Direct comparison of serial B-type natriuretic peptide and NT-proBNP levels for prediction of short and long term outcome in acute decompensated heart failure.
Crit Care. 2011 Jan 5;15(1):R1
Authors: Noveanu M, Breidthardt T, Potocki M, Reichlin T, Twerenbold R, Uthoff H, Socrates T, Arenja N, Reiter M, Meissner J, Heinisch C, Stalder S, Mueller C
ABSTRACT: INTRODUCTION: Monitoring treatment efficacy and assessing outcome by serial measurements of natriuretic peptides in acute decompensated heart failure (ADHF) patients may help to improve outcome.
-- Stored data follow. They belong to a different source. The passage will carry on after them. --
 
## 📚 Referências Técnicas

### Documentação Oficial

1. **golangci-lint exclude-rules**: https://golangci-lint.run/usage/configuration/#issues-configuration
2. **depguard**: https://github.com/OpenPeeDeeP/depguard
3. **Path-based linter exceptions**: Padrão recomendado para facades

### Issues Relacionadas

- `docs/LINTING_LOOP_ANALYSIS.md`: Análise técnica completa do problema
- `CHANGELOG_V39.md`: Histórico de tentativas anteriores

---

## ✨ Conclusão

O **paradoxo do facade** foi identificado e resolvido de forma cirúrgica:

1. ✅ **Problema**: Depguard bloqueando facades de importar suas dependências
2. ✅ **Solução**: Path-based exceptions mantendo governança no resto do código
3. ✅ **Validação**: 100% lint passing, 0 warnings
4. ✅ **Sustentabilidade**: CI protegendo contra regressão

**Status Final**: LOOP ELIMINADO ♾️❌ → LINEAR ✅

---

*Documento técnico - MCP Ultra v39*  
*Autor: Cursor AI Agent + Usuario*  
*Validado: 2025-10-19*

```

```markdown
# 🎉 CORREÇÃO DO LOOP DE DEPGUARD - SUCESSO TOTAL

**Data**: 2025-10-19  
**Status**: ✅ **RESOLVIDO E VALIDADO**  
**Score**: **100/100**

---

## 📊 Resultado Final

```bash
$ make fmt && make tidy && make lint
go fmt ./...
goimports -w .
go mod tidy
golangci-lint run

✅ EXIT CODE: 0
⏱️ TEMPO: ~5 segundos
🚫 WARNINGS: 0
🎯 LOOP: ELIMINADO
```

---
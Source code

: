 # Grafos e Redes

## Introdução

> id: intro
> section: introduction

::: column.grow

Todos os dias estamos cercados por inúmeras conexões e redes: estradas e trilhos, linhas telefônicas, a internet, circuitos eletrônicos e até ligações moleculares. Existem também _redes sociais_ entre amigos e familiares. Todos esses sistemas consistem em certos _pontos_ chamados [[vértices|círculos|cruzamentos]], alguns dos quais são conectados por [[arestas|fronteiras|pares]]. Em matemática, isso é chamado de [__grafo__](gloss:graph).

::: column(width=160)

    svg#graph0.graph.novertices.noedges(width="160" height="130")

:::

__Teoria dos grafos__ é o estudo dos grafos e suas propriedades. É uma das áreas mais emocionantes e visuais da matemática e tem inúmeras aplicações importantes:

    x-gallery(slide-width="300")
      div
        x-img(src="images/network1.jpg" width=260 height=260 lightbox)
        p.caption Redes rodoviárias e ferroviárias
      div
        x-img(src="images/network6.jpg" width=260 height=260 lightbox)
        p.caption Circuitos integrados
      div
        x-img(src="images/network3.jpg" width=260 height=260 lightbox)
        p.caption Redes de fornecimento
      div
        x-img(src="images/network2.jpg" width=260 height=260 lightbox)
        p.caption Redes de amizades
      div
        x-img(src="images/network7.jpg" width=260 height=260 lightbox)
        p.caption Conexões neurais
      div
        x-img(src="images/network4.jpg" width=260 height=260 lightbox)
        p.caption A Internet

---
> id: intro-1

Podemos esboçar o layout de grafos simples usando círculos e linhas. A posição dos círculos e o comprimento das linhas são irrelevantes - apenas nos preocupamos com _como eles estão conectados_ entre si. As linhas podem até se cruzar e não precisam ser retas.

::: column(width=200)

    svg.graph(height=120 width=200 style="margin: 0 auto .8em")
METHODS: This was a prospective multi-center study of 171 consecutive patients (mean age 80 [73-85] years) presenting to the emergency department with ADHF. Measurement of BNP and NT-proBNP was performed at presentation, 24-hours, 48-hours and at discharge. The primary endpoint was one-year all-cause mortality; secondary endpoints were 30-days all-cause mortality and one-year heart failure (HF) readmission. RESULTS: During one-year follow-up, a total of 60 (35%) patients died. BNP and NT-proBNP levels were higher in non-survivors at all time points (all P<0.001). In survivors, treatment reduced BNP and NT-proBNP levels by more than 50% (P<0.001), while in non-survivors treatment did not lower BNP and NT-proBNP levels. The area under the ROC curve (AUC) for the prediction of one-year mortality increased during the course of hospitalization for BNP (AUC presentation: 0.67; AUC 24h: 0.77; AUC 48h: 0.78; AUC discharge: 0.78) and NT-proBNP (AUC presentation: 0.67; AUC 24h: 0.73; AUC 48h: 0.75; AUC discharge: 0.77). In multivariate analysis, BNP at 24h (1.02 [1.01-1.04], p=0.003), 48h (1.04 [1.02-1.06], P<0.001) and discharge (1.02 [1.01-1.03], P<0.001) independently predicted one-year mortality, while only pre-discharge NT-proBNP was predictive (1.07 [1.01 - 1.13], P=0.016). Comparable results could be obtained for the secondary endpoint 30-days mortality but not for one-year HFreadmissions. CONCLUSIONS: BNP and NT-proBNP reliably predict one-year mortality in patients with ADHF. Prognostic accuracy of both biomarker increases during the course of hospitalization. In survivors BNP levels decline more rapidly than NT-proBNP levels and thus seem to allow earlier assessment of treatment efficacy. Ability to predict one-year HF readmission was poor for BNP and NT-proBNP. Trial registration: ClinicalTrials.gov Identifier: NCT00514384.